REQUIREMENT — Each entry below must appear in the answer exactly as written.

(Stored data)
**********

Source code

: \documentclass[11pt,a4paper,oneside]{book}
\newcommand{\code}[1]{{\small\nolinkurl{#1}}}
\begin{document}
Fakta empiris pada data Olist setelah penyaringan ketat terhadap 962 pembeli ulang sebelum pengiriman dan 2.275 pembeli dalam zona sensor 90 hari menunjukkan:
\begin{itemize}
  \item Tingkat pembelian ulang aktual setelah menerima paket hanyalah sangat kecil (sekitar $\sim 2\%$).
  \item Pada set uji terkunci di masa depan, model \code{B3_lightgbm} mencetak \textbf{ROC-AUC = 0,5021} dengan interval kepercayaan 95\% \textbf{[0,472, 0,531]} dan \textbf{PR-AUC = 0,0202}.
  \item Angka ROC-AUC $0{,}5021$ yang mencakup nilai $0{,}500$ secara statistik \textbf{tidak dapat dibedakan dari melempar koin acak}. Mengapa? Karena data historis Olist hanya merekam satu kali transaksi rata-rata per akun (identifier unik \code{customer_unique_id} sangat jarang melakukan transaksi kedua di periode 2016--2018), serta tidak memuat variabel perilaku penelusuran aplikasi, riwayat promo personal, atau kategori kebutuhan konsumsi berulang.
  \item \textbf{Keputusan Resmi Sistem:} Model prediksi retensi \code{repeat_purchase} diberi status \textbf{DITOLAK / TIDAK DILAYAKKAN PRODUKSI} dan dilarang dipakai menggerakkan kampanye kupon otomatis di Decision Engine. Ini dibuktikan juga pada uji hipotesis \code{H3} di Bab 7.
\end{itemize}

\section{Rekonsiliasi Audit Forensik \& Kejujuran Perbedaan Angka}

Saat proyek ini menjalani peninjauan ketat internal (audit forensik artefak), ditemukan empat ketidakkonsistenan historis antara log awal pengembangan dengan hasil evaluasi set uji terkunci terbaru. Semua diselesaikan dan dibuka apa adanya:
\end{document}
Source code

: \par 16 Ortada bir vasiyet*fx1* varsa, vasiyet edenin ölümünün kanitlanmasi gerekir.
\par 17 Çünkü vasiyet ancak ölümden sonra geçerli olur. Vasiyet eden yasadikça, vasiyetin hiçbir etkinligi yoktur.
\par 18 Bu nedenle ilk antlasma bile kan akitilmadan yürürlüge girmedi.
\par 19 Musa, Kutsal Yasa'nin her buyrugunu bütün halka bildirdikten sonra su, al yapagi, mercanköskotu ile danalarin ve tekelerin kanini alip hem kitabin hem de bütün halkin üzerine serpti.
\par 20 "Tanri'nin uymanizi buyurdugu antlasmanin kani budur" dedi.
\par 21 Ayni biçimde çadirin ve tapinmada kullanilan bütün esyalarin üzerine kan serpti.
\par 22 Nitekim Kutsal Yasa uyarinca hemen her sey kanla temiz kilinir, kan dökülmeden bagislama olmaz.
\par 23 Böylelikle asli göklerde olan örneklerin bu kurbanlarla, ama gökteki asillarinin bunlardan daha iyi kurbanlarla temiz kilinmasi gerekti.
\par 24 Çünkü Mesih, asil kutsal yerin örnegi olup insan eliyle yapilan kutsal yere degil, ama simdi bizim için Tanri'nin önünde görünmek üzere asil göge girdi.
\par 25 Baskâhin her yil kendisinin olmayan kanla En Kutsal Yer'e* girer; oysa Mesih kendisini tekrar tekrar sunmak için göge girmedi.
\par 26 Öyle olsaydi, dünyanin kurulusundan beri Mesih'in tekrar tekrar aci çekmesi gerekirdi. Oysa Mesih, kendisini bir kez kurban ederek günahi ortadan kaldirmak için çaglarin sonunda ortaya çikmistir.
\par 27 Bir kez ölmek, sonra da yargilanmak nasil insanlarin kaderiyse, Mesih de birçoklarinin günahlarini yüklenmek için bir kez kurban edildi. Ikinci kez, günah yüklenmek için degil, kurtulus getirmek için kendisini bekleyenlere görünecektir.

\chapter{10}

**********

WRITTEN RESPONSE —
Source code

: \documentclass[11pt,a4paper,oneside]{book}
\newcommand{\code}[1]{{\small\nolinkurl{#1}}}
\begin{document}
Fakta empiris pada data Olist setelah penyaringan ketat terhadap 962 pembeli ulang sebelum pengiriman dan 2.275 pembeli dalam zona sensor 90 hari menunjukkan:
\begin{itemize}
  \item Tingkat pembelian ulang aktual setelah menerima paket hanyalah sangat kecil (sekitar $\sim 2\%$).
  \item Pada set uji terkunci di masa depan, model \code{B3_lightgbm} mencetak \textbf{ROC-AUC = 0,5021} dengan interval kepercayaan 95\% \textbf{[0,472, 0,531]} dan \textbf{PR-AUC = 0,0202}.
  \item Angka ROC-AUC $0{,}5021$ yang mencakup nilai $0{,}500$ secara statistik \textbf{tidak dapat dibedakan dari melempar koin acak}. Mengapa? Karena data historis Olist hanya merekam satu kali transaksi rata-rata per akun (identifier unik \code{customer_unique_id} sangat jarang melakukan transaksi kedua di periode 2016--2018), serta tidak memuat variabel perilaku penelusuran aplikasi, riwayat promo personal, atau kategori kebutuhan konsumsi berulang.
  \item \textbf{Keputusan Resmi Sistem:} Model prediksi retensi \code{repeat_purchase} diberi status \textbf{DITOLAK / TIDAK DILAYAKKAN PRODUKSI} dan dilarang dipakai menggerakkan kampanye kupon otomatis di Decision Engine. Ini dibuktikan juga pada uji hipotesis \code{H3} di Bab 7.
\end{itemize}

\section{Rekonsiliasi Audit Forensik \& Kejujuran Perbedaan Angka}

Saat proyek ini menjalani peninjauan ketat internal (audit forensik artefak), ditemukan empat ketidakkonsistenan historis antara log awal pengembangan dengan hasil evaluasi set uji terkunci terbaru. Semua diselesaikan dan dibuka apa adanya:
\end{document}
Source code

: \par 16 Ortada bir vasiyet*fx1* varsa, vasiyet edenin ölümünün kanitlanmasi gerekir.
\par 17 Çünkü vasiyet ancak ölümden sonra geçerli olur. Vasiyet eden yasadikça, vasiyetin hiçbir etkinligi yoktur.
\par 18 Bu nedenle ilk antlasma bile kan akitilmadan yürürlüge girmedi.
\par 19 Musa, Kutsal Yasa'nin her buyrugunu bütün halka bildirdikten sonra su, al yapagi, mercanköskotu ile danalarin ve tekelerin kanini alip hem kitabin hem de bütün halkin üzerine serpti.
\par 20 "Tanri'nin uymanizi buyurdugu antlasmanin kani budur" dedi.
\par 21 Ayni biçimde çadirin ve tapinmada kullanilan bütün esyalarin üzerine kan serpti.
\par 22 Nitekim Kutsal Yasa uyarinca hemen her sey kanla temiz kilinir, kan dökülmeden bagislama olmaz.
\par 23 Böylelikle asli göklerde olan örneklerin bu kurbanlarla, ama gökteki asillarinin bunlardan daha iyi kurbanlarla temiz kilinmasi gerekti.
\par 24 Çünkü Mesih, asil kutsal yerin örnegi olup insan eliyle yapilan kutsal yere degil, ama simdi bizim için Tanri'nin önünde görünmek üzere asil göge girdi.
\par 25 Baskâhin her yil kendisinin olmayan kanla En Kutsal Yer'e* girer; oysa Mesih kendisini tekrar tekrar sunmak için göge girmedi.
\par 26 Öyle olsaydi, dünyanin kurulusundan beri Mesih'in tekrar tekrar aci çekmesi gerekirdi. Oysa Mesih, kendisini bir kez kurban ederek günahi ortadan kaldirmak için çaglarin sonunda ortaya çikmistir.
\par 27 Bir kez ölmek, sonra da yargilanmak nasil insanlarin kaderiyse, Mesih de birçoklarinin günahlarini yüklenmek için bir kez kurban edildi. Ikinci kez, günah yüklenmek için degil, kurtulus getirmek için kendisini bekleyenlere görünecektir.

\chapter{10}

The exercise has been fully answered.